Brexit is not just Europe’s problem. It highlights a crisis in democracies worldwide.

Brexit is not just Europe’s problem. It highlights a crisis in democracies worldwide. By Dan Balz.

Britain’s political system remained in turmoil Monday, virtually leaderless and with the two major parties divided internally. … Labour leader Jeremy Corbyn … faces a likely leadership election after seeing more than two dozen members of his leadership team resign in the past two days.

Alastair Darling, a former chancellor of the exchequer, outlined the extent of the crisis here during an interview with the BBC’s “Today” program on Monday. “There is no government. There is no opposition. The people who got us into this mess — they’ve gone to ground,” he said “How has the United Kingdom come to this position? We have taken this decision and have no plan for the future.”

The underlying factor is economic malaise brought on by a bubble of debt which saw most of the gains flowing to a financial elite. See this graph. Now we enter the aftermath.
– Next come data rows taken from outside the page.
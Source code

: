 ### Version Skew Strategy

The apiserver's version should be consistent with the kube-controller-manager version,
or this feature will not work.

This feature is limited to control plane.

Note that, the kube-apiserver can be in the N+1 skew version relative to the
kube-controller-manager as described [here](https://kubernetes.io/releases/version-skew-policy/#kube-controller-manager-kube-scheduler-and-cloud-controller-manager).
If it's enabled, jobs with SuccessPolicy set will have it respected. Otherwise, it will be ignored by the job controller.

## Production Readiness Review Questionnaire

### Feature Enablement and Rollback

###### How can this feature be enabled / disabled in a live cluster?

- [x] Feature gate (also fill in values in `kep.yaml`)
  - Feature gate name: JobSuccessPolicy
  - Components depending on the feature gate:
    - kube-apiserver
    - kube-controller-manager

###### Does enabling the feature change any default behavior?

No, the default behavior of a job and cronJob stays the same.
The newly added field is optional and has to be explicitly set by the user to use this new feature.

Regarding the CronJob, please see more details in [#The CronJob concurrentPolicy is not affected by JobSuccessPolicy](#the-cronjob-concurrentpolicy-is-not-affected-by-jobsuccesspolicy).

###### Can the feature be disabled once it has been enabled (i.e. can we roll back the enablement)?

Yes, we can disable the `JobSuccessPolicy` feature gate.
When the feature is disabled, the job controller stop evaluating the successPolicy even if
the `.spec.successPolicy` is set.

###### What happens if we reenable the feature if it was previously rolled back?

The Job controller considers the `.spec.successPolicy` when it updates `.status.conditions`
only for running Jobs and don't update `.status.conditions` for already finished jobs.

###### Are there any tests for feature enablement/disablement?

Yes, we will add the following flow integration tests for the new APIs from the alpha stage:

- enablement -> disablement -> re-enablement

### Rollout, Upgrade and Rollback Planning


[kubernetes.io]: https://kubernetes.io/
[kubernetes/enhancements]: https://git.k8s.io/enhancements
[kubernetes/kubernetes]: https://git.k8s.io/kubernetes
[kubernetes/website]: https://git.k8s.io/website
Anthony King, a professor of politics at the University of Essex, said the underlying factor is that many people no longer believe that, however imperfect things are economically, they will keep getting better.

In the face of that change in public attitudes, he said, much of the political class “is behaving the way it used to behave, the old arguments, the old fights, the adversarialism.” That has created what he called “the palpable disconnection” between political leaders and ordinary people. “That is true across much of the democratic world,” he added. “How do you put that right?”

British politics could get exciting, with a fundamental re-alignment required by the new situation.

Britain’s political system faces months if not years of instability. Cameron originally recommended that a new prime minister be in place by early October. … The selection of a new prime minister probably will be followed by an early election — almost four years ahead of the next scheduled election — because the next prime minister will need a public endorsement as they begin the process of negotiating a withdrawal from the E.U.

For the Conservative Party, the prospect of an election as soon as possible is attractive because of the chaos within Labour and the prospect of enlarging the narrow majority won in May 2010. It is the prospect of a crippling defeat that caused many Labour members of Parliament, long unhappy with Corbyn, to move swiftly against him now. …

Today, Labour is in a vicious civil war, split between its grass-roots membership and the party’s elected leadership in Parliament. … The party’s deputy leader told Corbyn on Monday that he has lost the confidence of the parliamentary party. But Corbyn has fought to fight on and might have enough grass-roots support to fend off a challenge.

The reality is that neither party enjoys a particularly stable coalition. Tim Bale, a professor of politics at Queen Mary University in London, argued that as cultural issues — here symbolized by immigration — have risen to the fore, they have put pressure on a party system long organized over economic differences… But he added that history and institutional inertia mean there is no prospect of any realignment.